> [Rendered images with source text]:
========
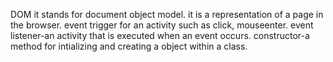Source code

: DOM it stands for document object model. it is a representation of a page in the browser.
event trigger for an activity such as click, mouseenter.
event listener-an activity that is executed when an event occurs.
constructor-a method for intializing and creating a object within a class.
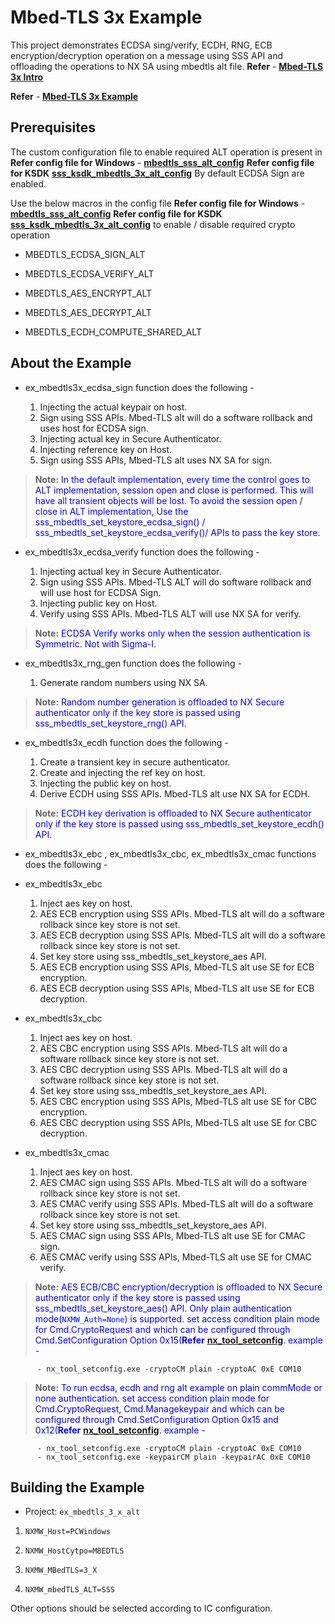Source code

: # Mbed-TLS 3x Example

This project demonstrates ECDSA sing/verify, ECDH, RNG, ECB
encryption/decryption operation on a message using SSS API and
offloading the operations to NX SA using mbedtls alt file.
**Refer** - [**Mbed-TLS 3x Intro**](../../../plugin/mbedtls3x/readme.rst)

**Refer** - [**Mbed-TLS 3x Example**](/ex_mbedtls_3_x_alt.c)

## Prerequisites

The custom configuration file to enable required ALT operation is
present in **Refer config file for Windows** - [**mbedtls_sss_alt_config**](../../../plugin/mbedtls3x/mbedtls_sss_alt_config.h) **Refer config file for KSDK** [**sss_ksdk_mbedtls_3x_alt_config**](../../../lib/sss/port/ksdk/sss_ksdk_mbedtls_3x_alt_config.h) By
default ECDSA Sign are enabled.

Use the below macros in the config file
**Refer config file for Windows** - [**mbedtls_sss_alt_config**](../../../plugin/mbedtls3x/mbedtls_sss_alt_config.h) **Refer config file for KSDK** [**sss_ksdk_mbedtls_3x_alt_config**](../../../lib/sss/port/ksdk/sss_ksdk_mbedtls_3x_alt_config.h) to enable / disable
required crypto operation

- MBEDTLS_ECDSA_SIGN_ALT

- MBEDTLS_ECDSA_VERIFY_ALT

- MBEDTLS_AES_ENCRYPT_ALT

- MBEDTLS_AES_DECRYPT_ALT

- MBEDTLS_ECDH_COMPUTE_SHARED_ALT

## About the Example

- ex_mbedtls3x_ecdsa_sign function does the following -

    1. Injecting the actual keypair on host.
    2. Sign using SSS APIs. Mbed-TLS alt will do a software rollback and uses host for ECDSA sign.
    3. Injecting actual key in Secure Authenticator.
    4. Injecting reference key on Host.
    5. Sign using SSS APIs, Mbed-TLS alt uses NX SA for sign.

>**Note:** <span style="color:blue;">
    In the default implementation, every time the control goes to ALT implementation,
    session open and close is performed. This will have all transient objects will be lost.
    To avoid the session open / close in ALT implementation,
    Use the sss_mbedtls_set_keystore_ecdsa_sign() / sss_mbedtls_set_keystore_ecdsa_verify()/
    APIs to pass the key store.
</span>

- ex_mbedtls3x_ecdsa_verify function does the following -

    1. Injecting actual key in Secure Authenticator.
    2. Sign using SSS APIs. Mbed-TLS ALT will do software rollback and will use host for ECDSA Sign.
    3. Injecting public key on Host.
    4. Verify using SSS APIs. Mbed-TLS ALT will use NX SA for verify.

>**Note:** <span style="color:blue;">
    ECDSA Verify works only when the session authentication is Symmetric. Not with Sigma-I.
</span>

- ex_mbedtls3x_rng_gen function does the following -

    1. Generate random numbers using NX SA.

>**Note:** <span style="color:blue;">
    Random number generation is offloaded to NX Secure authenticator only if the key store
    is passed using sss_mbedtls_set_keystore_rng() API.
</span>

- ex_mbedtls3x_ecdh function does the following -

    1. Create a transient key in secure authenticator.
    2. Create and injecting the ref key on host.
    3. Injecting the public key on host.
    4. Derive ECDH using SSS APIs. Mbed-TLS alt use NX SA for ECDH.

>**Note:** <span style="color:blue;">
    ECDH key derivation is offloaded to NX Secure authenticator only if the key store
    is passed using sss_mbedtls_set_keystore_ecdh() API.
</span>

- ex_mbedtls3x_ebc , ex_mbedtls3x_cbc, ex_mbedtls3x_cmac functions does
the following -

- ex_mbedtls3x_ebc
  1.  Inject aes key on host.
  2.  AES ECB encryption using SSS APIs. Mbed-TLS alt will do a software
      rollback since key store is not set.
  3.  AES ECB decryption using SSS APIs. Mbed-TLS alt will do a software
      rollback since key store is not set.
  4.  Set key store using sss_mbedtls_set_keystore_aes API.
  5.  AES ECB encryption using SSS APIs, Mbed-TLS alt use SE for ECB
      encryption.
  6.  AES ECB decryption using SSS APIs, Mbed-TLS alt use SE for ECB
      decryption.
- ex_mbedtls3x_cbc
  1.  Inject aes key on host.
  2.  AES CBC encryption using SSS APIs. Mbed-TLS alt will do a software
      rollback since key store is not set.
  3.  AES CBC decryption using SSS APIs. Mbed-TLS alt will do a software
      rollback since key store is not set.
  4.  Set key store using sss_mbedtls_set_keystore_aes API.
  5.  AES CBC encryption using SSS APIs, Mbed-TLS alt use SE for CBC
      encryption.
  6.  AES CBC decryption using SSS APIs, Mbed-TLS alt use SE for CBC
      decryption.
- ex_mbedtls3x_cmac
  1.  Inject aes key on host.
  2.  AES CMAC sign using SSS APIs. Mbed-TLS alt will do a software
      rollback since key store is not set.
  3.  AES CMAC verify using SSS APIs. Mbed-TLS alt will do a software
      rollback since key store is not set.
  4.  Set key store using sss_mbedtls_set_keystore_aes API.
  5.  AES CMAC sign using SSS APIs, Mbed-TLS alt use SE for CMAC sign.
  6.  AES CMAC verify using SSS APIs, Mbed-TLS alt use SE for CMAC
      verify.

>**Note:** <span style="color:blue;">
    AES ECB/CBC encryption/decryption is offloaded to NX Secure authenticator only if the key store
    is passed using sss_mbedtls_set_keystore_aes() API.
    Only plain authentication mode(``NXMW_Auth=None``) is supported.
    set access condition plain mode for Cmd.CryptoRequest and which can be configured
    through Cmd.SetConfiguration Option 0x15(**Refer** [**nx_tool_setconfig**](../nx_tool_setconfig/readme.md).
    example - 

          - nx_tool_setconfig.exe -cryptoCM plain -cryptoAC 0xE COM10
</span>

>**Note:** <span style="color:blue;">
    To run ecdsa, ecdh and rng alt example on plain commMode or none authentication.
    set access condition plain mode for Cmd.CryptoRequest, Cmd.Managekeypair and which can be configured
    through Cmd.SetConfiguration Option 0x15 and 0x12(**Refer** [**nx_tool_setconfig**](../nx_tool_setconfig/readme.md).
    example -

          - nx_tool_setconfig.exe -cryptoCM plain -cryptoAC 0xE COM10
          - nx_tool_setconfig.exe -keypairCM plain -keypairAC 0xE COM10
</span>

## Building the Example

- Project: `ex_mbedtls_3_x_alt`

1.  `NXMW_Host=PCWindows`

2.  `NXMW_HostCytpo=MBEDTLS`

3.  `NXMW_MBedTLS=3_X`

4.  `NXMW_mbedTLS_ALT=SSS`

Other options should be selected according to IC configuration.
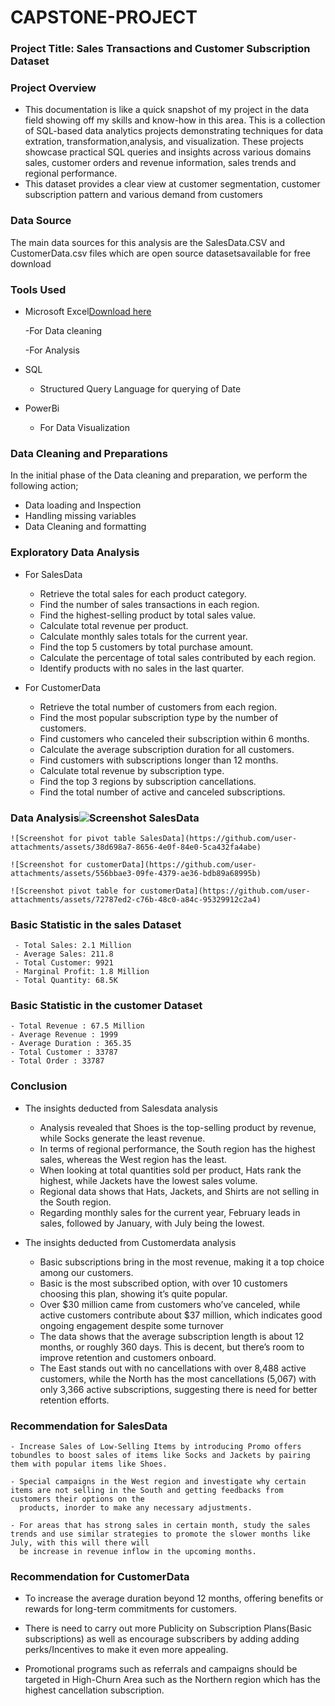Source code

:# CAPSTONE-PROJECT

### Project Title: Sales Transactions and Customer Subscription Dataset

### Project Overview
 - This documentation is like a quick snapshot of my project in the data field showing off my skills and know-how in this area.
   This is a collection of SQL-based data analytics projects demonstrating techniques for data extration, transformation,analysis, and visualization.
   These projects showcase practical SQL queries and insights across various domains sales, customer orders and revenue information, sales trends and regional performance.
 - This dataset provides a clear view at customer segmentation, customer subscription pattern and various demand from customers

### Data Source
The main data sources for this analysis are the SalesData.CSV and CustomerData.csv files which are open source datasetsavailable for free download

### Tools Used
 - Microsoft Excel[Download here](https://www.microsoft.com)
   
    -For Data cleaning
   
    -For Analysis
   
 - SQL
   - Structured Query Language for querying of Date
     
 - PowerBi
   - For Data Visualization

### Data Cleaning and Preparations
In the initial phase of the Data cleaning and preparation, we perform the following action;

 - Data loading and Inspection
 - Handling missing variables
 - Data Cleaning and formatting

### Exploratory Data Analysis 
 - For SalesData
    - Retrieve the total sales for each product category.
    - Find the number of sales transactions in each region.
    - Find the highest-selling product by total sales value.
    - Calculate total revenue per product.
    - Calculate monthly sales totals for the current year.
    - Find the top 5 customers by total purchase amount.
    - Calculate the percentage of total sales contributed by each region.
    - Identify products with no sales in the last quarter.
      
- For CustomerData
   - Retrieve the total number of customers from each region.
   - Find the most popular subscription type by the number of customers.
   - Find customers who canceled their subscription within 6 months.
   - Calculate the average subscription duration for all customers.
   - Find customers with subscriptions longer than 12 months.
   - Calculate total revenue by subscription type.
   - Find the top 3 regions by subscription cancellations.
   - Find the total number of active and canceled subscriptions.
 
 ### Data Analysis![Screenshot SalesData](https://github.com/user-attachments/assets/3d87dd83-de91-4143-a331-3b28b1e46110)

    ![Screenshot for pivot table SalesData](https://github.com/user-attachments/assets/38d698a7-8656-4e0f-84e0-5ca432fa4abe)
    
    ![Screenshot for customerData](https://github.com/user-attachments/assets/556bbae3-09fe-4379-ae36-bdb89a68995b)

    ![Screenshot pivot table for customerData](https://github.com/user-attachments/assets/72787ed2-c76b-48c0-a84c-95329912c2a4)

  ### Basic Statistic in the sales Dataset 
     - Total Sales: 2.1 Million
     - Average Sales: 211.8
     - Total Customer: 9921
     - Marginal Profit: 1.8 Million
     - Total Quantity: 68.5K

 ### Basic Statistic in the customer Dataset
    - Total Revenue : 67.5 Million
    - Average Revenue : 1999
    - Average Duration : 365.35
    - Total Customer : 33787
    - Total Order : 33787
 ### Conclusion

 - The insights deducted from Salesdata analysis
    
    - Analysis revealed that Shoes is the top-selling product by revenue, while Socks generate the least revenue.
    - In terms of regional performance, the South region has the highest sales, whereas the West region has the least.
    - When looking at total quantities sold per product, Hats rank the highest, while Jackets have the lowest sales volume.
    - Regional data shows that Hats, Jackets, and Shirts are not selling in the South region.
    - Regarding monthly sales for the current year, February leads in sales, followed by January, with July being the lowest.
 
-  The insights deducted from Customerdata analysis

   - Basic subscriptions bring in the most revenue, making it a top choice among our customers.
   - Basic is the most subscribed option, with over 10 customers choosing this plan, showing it’s quite popular.
   - Over $30 million came from customers who’ve canceled, while active customers contribute about $37 million, which indicates good ongoing engagement despite some turnover
   - The data shows that the average subscription length is about 12 months, or roughly 360 days. This is decent, but there’s room to improve retention and customers 
     onboard.
   - The East stands out with no cancellations with over 8,488 active customers, while the North has the most cancellations (5,067) with only 3,366 active subscriptions, 
     suggesting there is need for better retention efforts.

### Recommendation for SalesData

    - Increase Sales of Low-Selling Items by introducing Promo offers tobundles to boost sales of items like Socks and Jackets by pairing them with popular items like Shoes.
    
    - Special campaigns in the West region and investigate why certain items are not selling in the South and getting feedbacks from customers their options on the 
      products, inorder to make any necessary adjustments.
     
    - For areas that has strong sales in certain month, study the sales trends and use similar strategies to promote the slower months like July, with this will there will 
      be increase in revenue inflow in the upcoming months.

### Recommendation for CustomerData

   - To increase the average duration beyond 12 months, offering benefits or rewards for long-term commitments for customers.
     
   - There is need to carry out more Publicity on Subscription Plans(Basic subscriptions) as well as encourage subscribers by adding adding perks/Incentives to make it even 
     more appealing.

   - Promotional programs such as referrals and campaigns should be targeted in High-Churn Area such as the Northern region which has the highest cancellation subscription.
========
> [The problem]:
Check the records above line by line and tally those holding the string "plain". Answer with the number only.

> [Solution to this task]:
7